ECLI:NL:HR:2009:BJ2768
Hoge Raad
- Cassatie
- A.J.A. van Dorst
- J. de Hullu
- C.H.W.M. Sterk
- Rechtspraak.nl
Vernietiging van de hoogte van de ontnemingsmaatregel in een strafzaak
In deze zaak gaat het om een beroep in cassatie tegen een bij verstek gewezen uitspraak van het Gerechtshof te 's-Gravenhage, gedateerd 11 juli 2007, met nummer 22/003896-06. De zaak betreft een vordering tot ontneming van wederrechtelijk verkregen voordeel van de betrokkene, geboren in 1969 en wonende te [woonplaats]. Het beroep is ingesteld door de betrokkene, vertegenwoordigd door mr. R.J. Baumgardt, advocaat te Spijkenisse, die middelen van cassatie heeft voorgesteld. De Advocaat-Generaal Machielse heeft geconcludeerd tot verwerping van het beroep.
De Hoge Raad heeft de bestreden uitspraak vernietigd, maar uitsluitend wat betreft de hoogte van het opgelegde bedrag ter ontneming van het wederrechtelijk verkregen voordeel. De Hoge Raad heeft het te betalen bedrag verminderd tot € 14.250,-. Het beroep is voor het overige verworpen. De Hoge Raad heeft vastgesteld dat de middelen niet tot cassatie kunnen leiden, en dat er geen nadere motivering nodig is, aangezien de middelen niet nopen tot beantwoording van rechtsvragen in het belang van de rechtseenheid of de rechtsontwikkeling.

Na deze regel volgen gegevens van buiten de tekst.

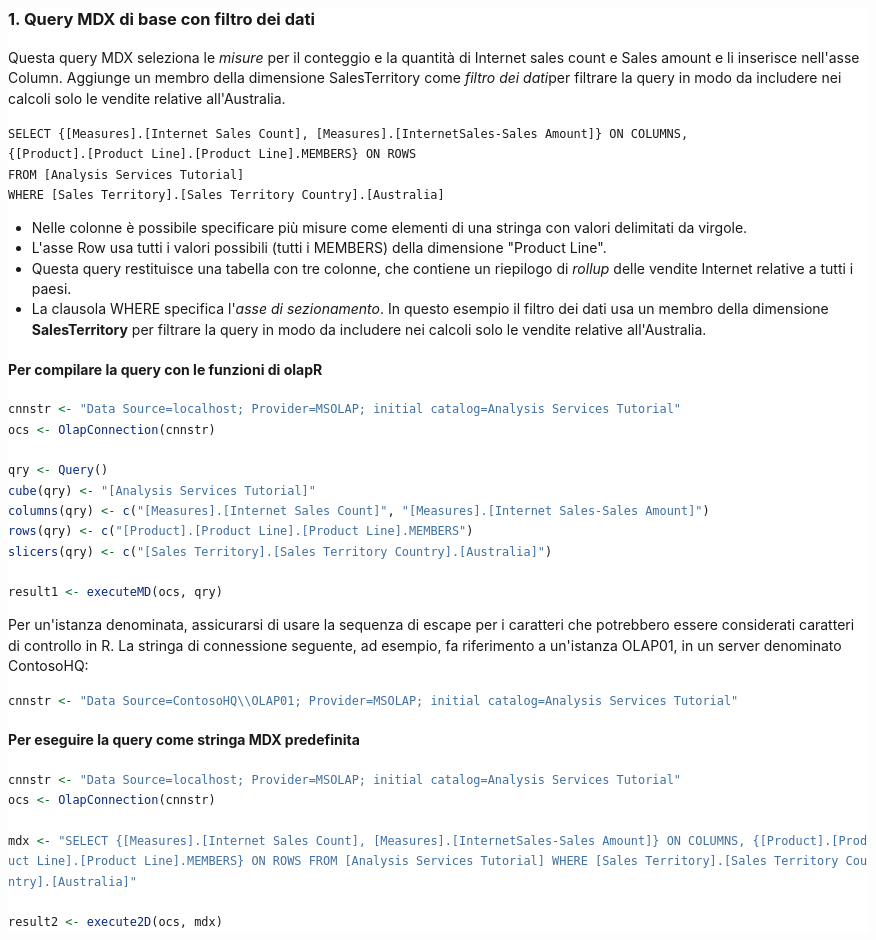 ### <a name="1-basic-mdx-with-slicer"></a>1. Query MDX di base con filtro dei dati

Questa query MDX seleziona le _misure_ per il conteggio e la quantità di Internet sales count e Sales amount e li inserisce nell'asse Column. Aggiunge un membro della dimensione SalesTerritory come *filtro dei dati*per filtrare la query in modo da includere nei calcoli solo le vendite relative all'Australia.

```MDX
SELECT {[Measures].[Internet Sales Count], [Measures].[InternetSales-Sales Amount]} ON COLUMNS, 
{[Product].[Product Line].[Product Line].MEMBERS} ON ROWS 
FROM [Analysis Services Tutorial] 
WHERE [Sales Territory].[Sales Territory Country].[Australia]
```

+ Nelle colonne è possibile specificare più misure come elementi di una stringa con valori delimitati da virgole.
+ L'asse Row usa tutti i valori possibili (tutti i MEMBERS) della dimensione "Product Line". 
+ Questa query restituisce una tabella con tre colonne, che contiene un riepilogo di _rollup_ delle vendite Internet relative a tutti i paesi.
+ La clausola WHERE specifica l'_asse di sezionamento_. In questo esempio il filtro dei dati usa un membro della dimensione **SalesTerritory** per filtrare la query in modo da includere nei calcoli solo le vendite relative all'Australia.

#### <a name="to-build-this-query-using-the-functions-provided-in-olapr"></a>Per compilare la query con le funzioni di olapR

```R
cnnstr <- "Data Source=localhost; Provider=MSOLAP; initial catalog=Analysis Services Tutorial"
ocs <- OlapConnection(cnnstr)

qry <- Query()
cube(qry) <- "[Analysis Services Tutorial]"
columns(qry) <- c("[Measures].[Internet Sales Count]", "[Measures].[Internet Sales-Sales Amount]")
rows(qry) <- c("[Product].[Product Line].[Product Line].MEMBERS") 
slicers(qry) <- c("[Sales Territory].[Sales Territory Country].[Australia]")

result1 <- executeMD(ocs, qry)

```

Per un'istanza denominata, assicurarsi di usare la sequenza di escape per i caratteri che potrebbero essere considerati caratteri di controllo in R. La stringa di connessione seguente, ad esempio, fa riferimento a un'istanza OLAP01, in un server denominato ContosoHQ:

```R
cnnstr <- "Data Source=ContosoHQ\\OLAP01; Provider=MSOLAP; initial catalog=Analysis Services Tutorial"
```

#### <a name="to-run-this-query-as-a-predefined-mdx-string"></a>Per eseguire la query come stringa MDX predefinita

```R
cnnstr <- "Data Source=localhost; Provider=MSOLAP; initial catalog=Analysis Services Tutorial"
ocs <- OlapConnection(cnnstr)

mdx <- "SELECT {[Measures].[Internet Sales Count], [Measures].[InternetSales-Sales Amount]} ON COLUMNS, {[Product].[Product Line].[Product Line].MEMBERS} ON ROWS FROM [Analysis Services Tutorial] WHERE [Sales Territory].[Sales Territory Country].[Australia]"

result2 <- execute2D(ocs, mdx)
```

Tevens heeft de Hoge Raad ambtshalve de bestreden uitspraak beoordeeld. Het is vastgesteld dat er meer dan twee jaren zijn verstreken na het instellen van het cassatieberoep, wat betekent dat de redelijke termijn, zoals bedoeld in artikel 6, eerste lid, van het EVRM, is overschreden. Dit heeft geleid tot een vermindering van de aan de betrokkene opgelegde betalingsverplichting van € 15.000,-.
De Hoge Raad heeft uiteindelijk beslist dat, nu geen van de middelen tot cassatie kan leiden en er geen andere grond aanwezig is voor vernietiging, de uitspraak als volgt moet worden beslist. Het arrest is gewezen door de vice-president A.J.A. van Dorst als voorzitter, en de raadsheren J. de Hullu en C.H.W.M. Sterk, in bijzijn van de waarnemend griffier H.J.J. Verhoeven, en is uitgesproken op 29 september 2009.